I had also switched the basis model to one which used a Region-based Fully Convolutional Network. So, to fairly compare the results back to previous results, we reran the training using the Faster R-CNN Resnet 101 model. That model progressed just as the previous model. We didn’t fully train the Faster R-CNN model, but it’s performance was following the curve of the R-FCN based model, so we decided that drastically increasing the number of example images was required.
Based upon what we were seeing, we estimated that we would need at least 1000 images per class to get to a high accuracy model. By this time the number of classes we were working with had doubled, so it seemed that we needed to capture and tag at least 36,000 images. Quickly we decided to capture half that many and use image augmentation for the other half. Still, 18,000 images is a lot of images. We needed a strategy.
We grabbed a tripod, a powered USB hub, 8 spare cameras, some aluminum stock, bolts, and lots of zip ties. From those items we created a rig to capture images at various angles. We added an automatic turn table and a small python script. We had everything we needed to capture a lot of images relatively efficiently.
Even with the rig, it took two full days to capture just under 16,000 images (1000/hour). It took over a week and a half to tag the images (240/hour). At the end of the process we had 860 images per class, which was short of our goal, but we needed to meet a deadline. The important thing was seeing promising results, which we got. With 680 training images and 180 evaluation images per class, we ended up with a validated accuracy of 70 percent.
We had made some amazing progress on a very challenging problem, but there were still many problems left to solve. To this point we have completely ignored things such as partial obscured views. I should clarify, we expect the widgets to normally be partially obscured; only the top is visible. The ability to recognize and individual widgets decreases as the top of the widget becomes obscured. This could happen if something was placed on a widget or if a near widget is taller than a distant widget.
As a long shot we also looked at applying barcodes to the widgets. Linear barcodes applied to the top were basically useless. QR Codes worked when they were at least 4 inches square. And, they only worked for the closest 2 widgets due to the problems of perspective we described above. Finally, we directly attacked the problem of projecting data from one plane to another. We created a tall linear barcode, flipped it on its side, wrapped it around a dowel, and placed it so that it stuck up perpendicular from the top of the widget. The sideways barcodes (the lines running horizontally) could be recognized regardless of angle. However, they became unrecognizable at a distance, under low lighting conditions, and when there was image blur.

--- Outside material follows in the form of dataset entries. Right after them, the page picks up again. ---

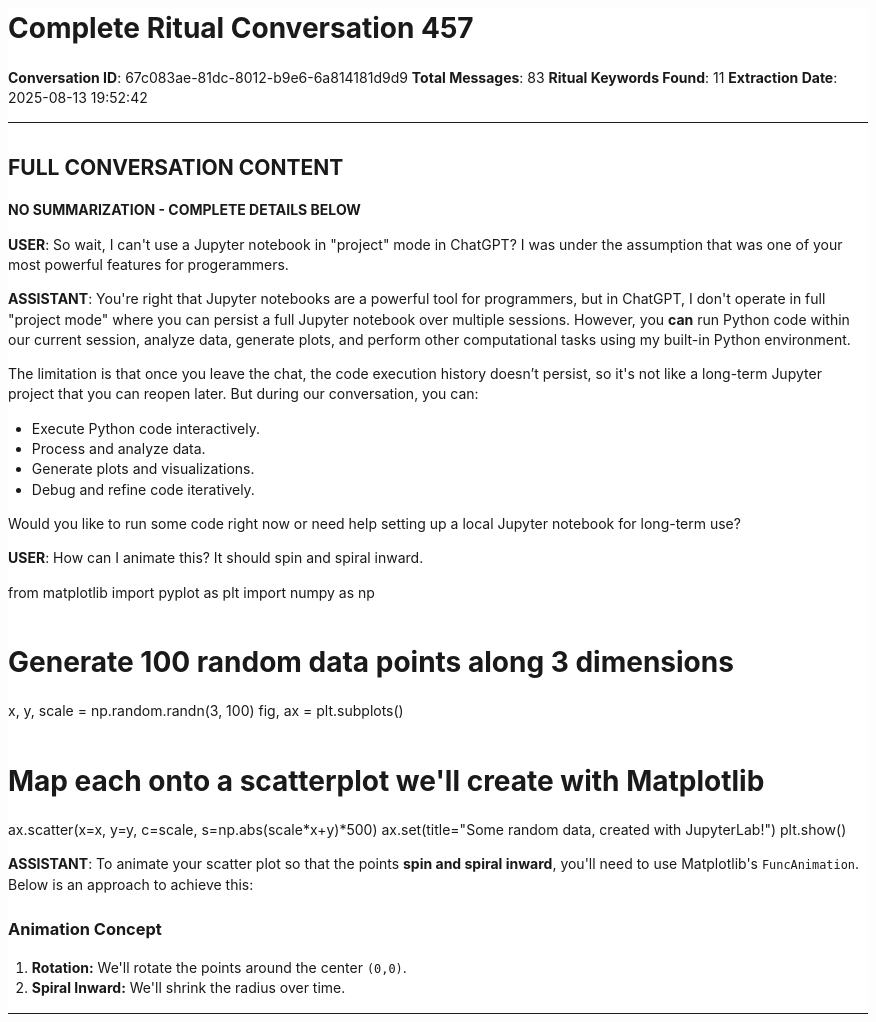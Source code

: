 # Complete Ritual Conversation 457

**Conversation ID**: 67c083ae-81dc-8012-b9e6-6a814181d9d9
**Total Messages**: 83
**Ritual Keywords Found**: 11
**Extraction Date**: 2025-08-13 19:52:42

---

## FULL CONVERSATION CONTENT

**NO SUMMARIZATION - COMPLETE DETAILS BELOW**

**USER**: So wait, I can't use a Jupyter notebook in "project" mode in ChatGPT? I was under the assumption that was one of your most powerful features for progerammers.

**ASSISTANT**: You're right that Jupyter notebooks are a powerful tool for programmers, but in ChatGPT, I don't operate in full "project mode" where you can persist a full Jupyter notebook over multiple sessions. However, you **can** run Python code within our current session, analyze data, generate plots, and perform other computational tasks using my built-in Python environment.

The limitation is that once you leave the chat, the code execution history doesn’t persist, so it's not like a long-term Jupyter project that you can reopen later. But during our conversation, you can:

- Execute Python code interactively.
- Process and analyze data.
- Generate plots and visualizations.
- Debug and refine code iteratively.

Would you like to run some code right now or need help setting up a local Jupyter notebook for long-term use?

**USER**: How can I animate this? It should spin and spiral inward. 

from matplotlib import pyplot as plt
import numpy as np

# Generate 100 random data points along 3 dimensions
x, y, scale = np.random.randn(3, 100)
fig, ax = plt.subplots()

# Map each onto a scatterplot we'll create with Matplotlib
ax.scatter(x=x, y=y, c=scale, s=np.abs(scale*x+y)*500)
ax.set(title="Some random data, created with JupyterLab!")
plt.show()

**ASSISTANT**: To animate your scatter plot so that the points **spin and spiral inward**, you'll need to use Matplotlib's `FuncAnimation`. Below is an approach to achieve this:

### **Animation Concept**
1. **Rotation:** We'll rotate the points around the center `(0,0)`.
2. **Spiral Inward:** We'll shrink the radius over time.

---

Given all of the challenges which remained on this project, it was unlikely that we would be able to get the level of accuracy which the client required, at least not while staying within their per rack budget constraints. So, the project was shelved, for now. As the price of small high-quality cameras fall, the cost to implement a computer vision based inventory system will also fall. At some point in the future it will become viable, even given all of the constraints.